Allison Williams

Allison Williams, PhD
Assistant Professor, UCSF Cellular Molecular Pharmacology

Education:
PhD in Biochemistry, '06 
Advisor: Christian Raetz 

BS in Biochemistry 
UMass Boston, '00

Involvement in STEM

That would stand on the doorstep of my mother. She’s an educator who always encouraged me to explore, buying me my first science encyclopedia at seven, and chemistry set with a magnifying glass that I accidentally used to start a fire in my backyard. At eight, I remember asking my mother how fruits were preserved in a can. Not knowing anything about the process, she dropped me off at a cannery and instructed me to write a report for her on how it’s done. In high school, I entered science exhibitions and as a biochemistry undergraduate researcher at the University of Massachusetts, Boston, I was exposed to a dynamic range of research environments which included everything from genetic manipulations of fruit flies and plants to synthetic organic chemistry.

Why Duke?

When I began researching graduate programs, I was looking primarily in Massachusetts and New York but considered Duke after speaking with a representative from Graduate Student Affairs at a grad school symposium in Boston. Every few months, they sent me an application package and I was eventually invited for a campus visit to speak with biochemistry’s faculty and students. I was attracted to the department’s open-door policy, their amazing science, and the fact that a Duke PhD would give me a strong background in structural biology—an area where the Biochemistry Department really excels. Duke was a natural fit for me.

Greatest impact career-wise

Scientifically, it’s visualizing biologically relevant enzymes in their native state in pathogenic bacteria and figuring out how they work, connect, and communicate, then applying this information to infectious disease therapies. I want to use this information to design relevant drugs, answer mechanistic questions, or reveal something novel in how microorganisms function.

Current job description

Actually, I recently moved my research program from the Institut Pasteur to the University of California San Francisco (UCSF) and on September 1, became an Assistant Professor and Chan Zuckerberg Investigator in the Department of Cellular and Molecular Pharmacology.

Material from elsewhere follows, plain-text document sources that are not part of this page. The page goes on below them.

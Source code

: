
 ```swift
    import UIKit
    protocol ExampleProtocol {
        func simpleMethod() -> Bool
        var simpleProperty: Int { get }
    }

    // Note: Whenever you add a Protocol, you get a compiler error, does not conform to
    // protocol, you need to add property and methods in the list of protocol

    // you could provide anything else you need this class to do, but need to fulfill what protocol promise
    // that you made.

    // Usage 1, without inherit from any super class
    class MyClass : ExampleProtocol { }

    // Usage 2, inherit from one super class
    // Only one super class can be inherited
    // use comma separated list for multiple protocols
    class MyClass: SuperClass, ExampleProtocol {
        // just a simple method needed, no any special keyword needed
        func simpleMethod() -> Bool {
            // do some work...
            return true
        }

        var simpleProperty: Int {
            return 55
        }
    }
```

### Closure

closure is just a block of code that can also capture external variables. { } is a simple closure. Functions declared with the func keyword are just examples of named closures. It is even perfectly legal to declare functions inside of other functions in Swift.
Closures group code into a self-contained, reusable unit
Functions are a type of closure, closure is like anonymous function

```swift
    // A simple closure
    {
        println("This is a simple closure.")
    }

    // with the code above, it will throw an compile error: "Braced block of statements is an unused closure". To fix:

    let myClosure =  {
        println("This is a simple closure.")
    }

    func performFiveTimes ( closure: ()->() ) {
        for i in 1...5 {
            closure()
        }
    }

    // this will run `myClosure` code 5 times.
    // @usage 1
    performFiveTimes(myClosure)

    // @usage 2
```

My research program is primarily focused on studying highly complex macromolecular machines inside bacterial cells, dissecting them, and learning how they communicate, then leveraging this information to address the current global threat of antibiotic resistance. Bacteria use various machines, sometimes comprised of 40-50 different protein members that channel information from their extracellular environment to generate a proper survival response.  Historically, we’ve mostly focused on studying these machines in isolation, but recent studies have shown that these large cellular structures are connected in networks consisting of protein-protein interactions. I’m interested in the cross-talk or ‘secret conversation’ that occurs in these networks because if you understand how these machines communicate throughout biological systems, you can disrupt their interactions rather than target individual machines, which is how current antibiotics work. In other words, inactivating several machines simultaneously reduces the likelihood of antibiotic resistance, rather than disabling the function of a single machine that bacteria can overcome through generational mutations. My model system is bacteria, but the fundamentals of cellular communication are also relevant to molecular machines of higher organisms, whose malfunction has been implicated in pathologies ranging from neurodegenerative diseases to different cancers. What I’m doing is mechanistically and technically challenging, but very rewarding.

Taking advantage of the biochemistry alumni network 

Duke has given me a pretty healthy alumni network. Faculty, trainees, and administrative staff have supported me personally and professionally and many of my contemporaries are now leaders in academia and industry. Recently, I contacted a classmate I knew would have some bioorganic chemistry notes that she didn’t hesitate to share. In fact, this collaboration exemplifies Duke Biochemistry’s culture.

Science can be a very isolating and competitive environment, but at some really good places, it’s not. At Duke, we were like a family from which I have extremely positive and productive memories. We helped one another prepare for preliminary exams and read each other’s manuscripts and research proposals. I learned from graduate students in other laboratories and our scientific discussions definitely impacted my work. There was always an overarching feeling that we were in it together.